*Your goal:* Take the entries below and print only the lines from the one with "Spec sources" through the one with "for Trello API", exactly as they stand, both ends included.
───── Source material
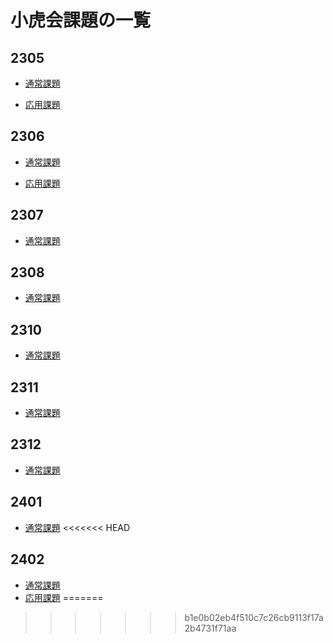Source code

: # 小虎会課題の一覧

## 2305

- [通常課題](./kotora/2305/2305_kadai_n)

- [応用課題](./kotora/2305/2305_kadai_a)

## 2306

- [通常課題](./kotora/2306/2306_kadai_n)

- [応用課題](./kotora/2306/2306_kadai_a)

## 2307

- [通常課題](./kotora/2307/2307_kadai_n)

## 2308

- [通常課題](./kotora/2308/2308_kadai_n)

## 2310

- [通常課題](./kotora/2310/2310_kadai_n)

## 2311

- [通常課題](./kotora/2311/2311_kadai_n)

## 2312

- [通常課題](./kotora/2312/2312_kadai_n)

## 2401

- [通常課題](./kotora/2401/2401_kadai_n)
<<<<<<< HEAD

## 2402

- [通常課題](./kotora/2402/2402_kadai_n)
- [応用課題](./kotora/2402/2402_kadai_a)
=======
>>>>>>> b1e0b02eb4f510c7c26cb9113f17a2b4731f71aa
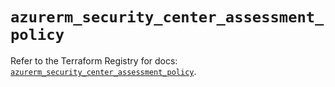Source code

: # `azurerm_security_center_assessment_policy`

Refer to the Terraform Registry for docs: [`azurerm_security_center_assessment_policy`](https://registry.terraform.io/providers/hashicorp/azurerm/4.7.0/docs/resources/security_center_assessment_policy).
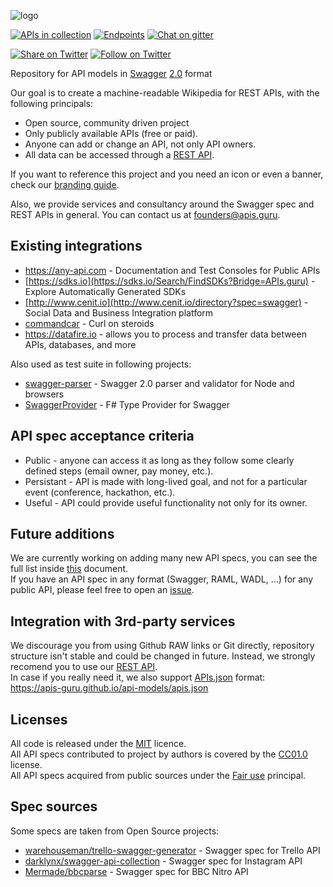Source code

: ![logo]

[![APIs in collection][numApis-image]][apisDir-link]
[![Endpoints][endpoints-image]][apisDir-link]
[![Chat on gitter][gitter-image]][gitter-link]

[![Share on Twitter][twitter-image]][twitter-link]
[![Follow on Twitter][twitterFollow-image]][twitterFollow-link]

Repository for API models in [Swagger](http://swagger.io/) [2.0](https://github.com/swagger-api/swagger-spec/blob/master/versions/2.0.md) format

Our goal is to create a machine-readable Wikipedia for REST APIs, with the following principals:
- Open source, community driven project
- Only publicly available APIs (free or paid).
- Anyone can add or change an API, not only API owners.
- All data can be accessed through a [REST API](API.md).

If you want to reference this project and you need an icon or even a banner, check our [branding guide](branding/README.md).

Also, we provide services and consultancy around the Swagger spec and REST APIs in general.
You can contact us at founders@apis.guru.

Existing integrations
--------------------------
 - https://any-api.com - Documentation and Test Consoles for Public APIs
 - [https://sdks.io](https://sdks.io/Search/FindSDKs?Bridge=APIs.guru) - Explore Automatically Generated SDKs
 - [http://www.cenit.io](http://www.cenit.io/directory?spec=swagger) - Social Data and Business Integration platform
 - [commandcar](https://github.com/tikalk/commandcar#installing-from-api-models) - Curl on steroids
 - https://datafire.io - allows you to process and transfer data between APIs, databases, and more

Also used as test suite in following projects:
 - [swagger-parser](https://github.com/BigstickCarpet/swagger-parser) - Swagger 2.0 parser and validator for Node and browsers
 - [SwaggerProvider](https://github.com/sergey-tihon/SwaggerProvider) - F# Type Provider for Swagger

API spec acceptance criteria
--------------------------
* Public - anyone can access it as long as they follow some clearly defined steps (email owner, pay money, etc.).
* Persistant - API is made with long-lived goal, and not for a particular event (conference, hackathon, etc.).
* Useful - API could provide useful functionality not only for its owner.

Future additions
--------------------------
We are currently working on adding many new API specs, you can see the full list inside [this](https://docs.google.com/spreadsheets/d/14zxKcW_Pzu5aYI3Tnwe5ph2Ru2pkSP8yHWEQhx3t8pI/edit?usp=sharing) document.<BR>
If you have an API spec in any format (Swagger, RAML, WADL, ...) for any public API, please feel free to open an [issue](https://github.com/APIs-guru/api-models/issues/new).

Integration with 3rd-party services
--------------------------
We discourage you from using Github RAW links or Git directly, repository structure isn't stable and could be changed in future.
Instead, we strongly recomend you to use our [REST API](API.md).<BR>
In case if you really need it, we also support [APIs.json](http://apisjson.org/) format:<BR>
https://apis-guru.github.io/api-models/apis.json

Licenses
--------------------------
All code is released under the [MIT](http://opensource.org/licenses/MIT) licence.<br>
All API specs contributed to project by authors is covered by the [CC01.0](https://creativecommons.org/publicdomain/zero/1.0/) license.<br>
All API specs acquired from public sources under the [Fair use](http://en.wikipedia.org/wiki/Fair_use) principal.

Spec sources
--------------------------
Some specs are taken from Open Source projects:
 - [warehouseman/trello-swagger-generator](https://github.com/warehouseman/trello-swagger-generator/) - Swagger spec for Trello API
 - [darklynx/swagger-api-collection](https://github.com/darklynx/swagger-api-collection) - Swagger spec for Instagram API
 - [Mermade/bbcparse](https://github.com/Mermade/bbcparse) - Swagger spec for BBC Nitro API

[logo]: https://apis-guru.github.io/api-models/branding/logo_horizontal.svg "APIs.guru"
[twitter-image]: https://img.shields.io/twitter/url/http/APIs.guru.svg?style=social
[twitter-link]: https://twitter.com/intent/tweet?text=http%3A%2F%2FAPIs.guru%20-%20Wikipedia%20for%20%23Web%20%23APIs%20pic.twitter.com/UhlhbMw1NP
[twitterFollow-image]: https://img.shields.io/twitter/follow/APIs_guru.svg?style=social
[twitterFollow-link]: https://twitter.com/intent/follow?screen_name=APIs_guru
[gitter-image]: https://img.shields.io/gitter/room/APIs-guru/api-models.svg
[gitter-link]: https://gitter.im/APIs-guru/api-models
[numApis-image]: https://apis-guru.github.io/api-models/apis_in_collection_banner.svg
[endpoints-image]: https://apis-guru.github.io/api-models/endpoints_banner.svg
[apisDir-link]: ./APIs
──────────
───── Source material
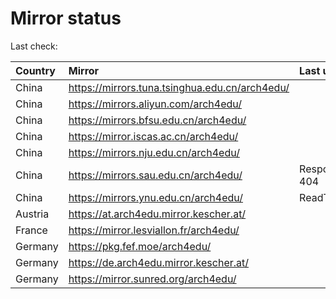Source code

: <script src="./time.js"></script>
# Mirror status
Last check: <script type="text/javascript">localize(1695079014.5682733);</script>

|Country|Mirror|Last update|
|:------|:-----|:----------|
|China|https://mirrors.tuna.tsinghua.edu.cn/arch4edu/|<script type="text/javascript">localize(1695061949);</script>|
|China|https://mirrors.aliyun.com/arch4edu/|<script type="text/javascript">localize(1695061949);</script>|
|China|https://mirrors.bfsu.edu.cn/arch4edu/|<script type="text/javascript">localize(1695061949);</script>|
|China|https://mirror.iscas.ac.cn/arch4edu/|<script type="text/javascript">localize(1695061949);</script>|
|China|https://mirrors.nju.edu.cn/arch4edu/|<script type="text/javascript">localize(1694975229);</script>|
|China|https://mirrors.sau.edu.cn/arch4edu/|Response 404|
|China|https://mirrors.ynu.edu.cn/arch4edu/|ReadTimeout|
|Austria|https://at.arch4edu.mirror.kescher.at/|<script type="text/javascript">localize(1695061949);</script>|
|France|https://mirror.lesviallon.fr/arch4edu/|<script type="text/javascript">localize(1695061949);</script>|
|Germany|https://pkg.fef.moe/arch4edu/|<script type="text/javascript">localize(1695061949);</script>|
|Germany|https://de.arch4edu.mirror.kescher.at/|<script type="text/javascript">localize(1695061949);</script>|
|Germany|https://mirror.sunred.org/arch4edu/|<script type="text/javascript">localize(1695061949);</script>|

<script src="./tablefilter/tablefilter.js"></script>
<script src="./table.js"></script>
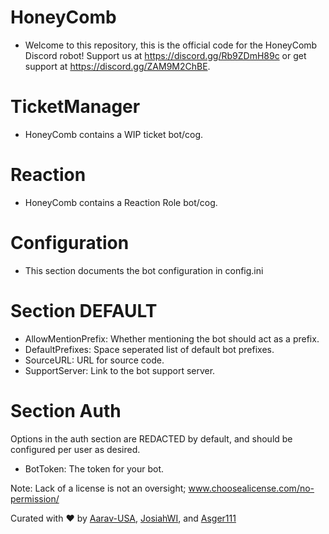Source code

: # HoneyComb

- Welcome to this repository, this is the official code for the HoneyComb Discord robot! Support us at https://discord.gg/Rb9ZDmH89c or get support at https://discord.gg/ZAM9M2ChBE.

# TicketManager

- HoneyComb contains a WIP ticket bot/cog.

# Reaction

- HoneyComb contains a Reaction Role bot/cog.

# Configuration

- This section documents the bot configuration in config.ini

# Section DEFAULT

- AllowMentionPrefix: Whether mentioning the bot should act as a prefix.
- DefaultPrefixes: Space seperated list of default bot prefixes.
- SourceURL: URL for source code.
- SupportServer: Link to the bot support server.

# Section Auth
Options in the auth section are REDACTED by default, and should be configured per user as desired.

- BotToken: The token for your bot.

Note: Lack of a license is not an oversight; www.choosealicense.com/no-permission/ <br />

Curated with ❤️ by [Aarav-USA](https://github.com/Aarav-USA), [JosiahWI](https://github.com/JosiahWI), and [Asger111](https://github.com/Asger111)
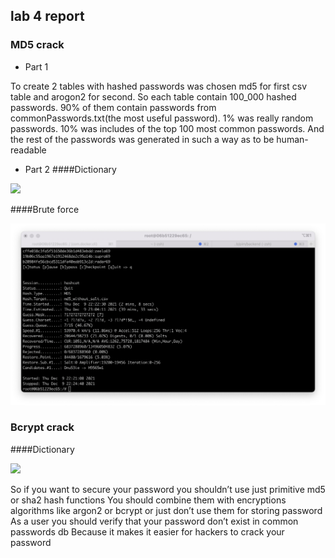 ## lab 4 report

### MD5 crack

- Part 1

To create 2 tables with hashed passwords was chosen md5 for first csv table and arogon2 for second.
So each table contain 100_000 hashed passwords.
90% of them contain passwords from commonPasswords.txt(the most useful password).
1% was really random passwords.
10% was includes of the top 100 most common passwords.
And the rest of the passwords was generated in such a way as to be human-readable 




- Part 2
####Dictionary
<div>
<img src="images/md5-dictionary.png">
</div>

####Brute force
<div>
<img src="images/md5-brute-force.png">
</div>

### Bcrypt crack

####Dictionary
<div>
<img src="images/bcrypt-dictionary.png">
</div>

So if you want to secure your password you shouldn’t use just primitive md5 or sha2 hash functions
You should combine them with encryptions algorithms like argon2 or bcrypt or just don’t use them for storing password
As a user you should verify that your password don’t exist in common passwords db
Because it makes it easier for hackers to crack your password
──────────
───── Source material
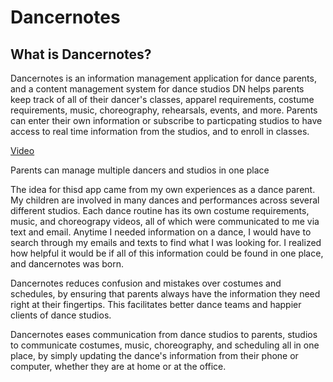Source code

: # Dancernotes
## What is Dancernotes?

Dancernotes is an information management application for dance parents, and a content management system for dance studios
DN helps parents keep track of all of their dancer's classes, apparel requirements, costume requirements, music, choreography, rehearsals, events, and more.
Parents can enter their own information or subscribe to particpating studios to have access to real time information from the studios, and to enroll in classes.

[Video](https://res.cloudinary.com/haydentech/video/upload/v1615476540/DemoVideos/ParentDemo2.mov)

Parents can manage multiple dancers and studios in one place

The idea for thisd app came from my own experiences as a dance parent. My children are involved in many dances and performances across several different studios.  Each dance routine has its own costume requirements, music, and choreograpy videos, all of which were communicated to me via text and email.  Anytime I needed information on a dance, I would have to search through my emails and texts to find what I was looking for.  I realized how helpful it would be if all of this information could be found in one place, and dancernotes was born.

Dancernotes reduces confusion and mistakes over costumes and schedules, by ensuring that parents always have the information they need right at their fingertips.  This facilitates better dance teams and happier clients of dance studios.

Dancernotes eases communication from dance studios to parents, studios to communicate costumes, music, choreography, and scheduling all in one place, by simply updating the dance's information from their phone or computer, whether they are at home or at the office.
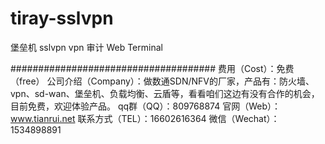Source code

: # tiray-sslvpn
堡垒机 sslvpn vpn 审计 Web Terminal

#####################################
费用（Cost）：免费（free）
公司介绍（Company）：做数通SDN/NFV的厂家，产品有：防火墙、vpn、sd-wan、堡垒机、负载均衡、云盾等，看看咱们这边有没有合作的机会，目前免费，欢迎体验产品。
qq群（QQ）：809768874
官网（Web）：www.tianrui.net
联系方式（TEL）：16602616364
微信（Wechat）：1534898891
──────────
*Response for this exercise:*
Spec sources
--------------------------
Some specs are taken from Open Source projects:
 - [warehouseman/trello-swagger-generator](https://github.com/warehouseman/trello-swagger-generator/) - Swagger spec for Trello API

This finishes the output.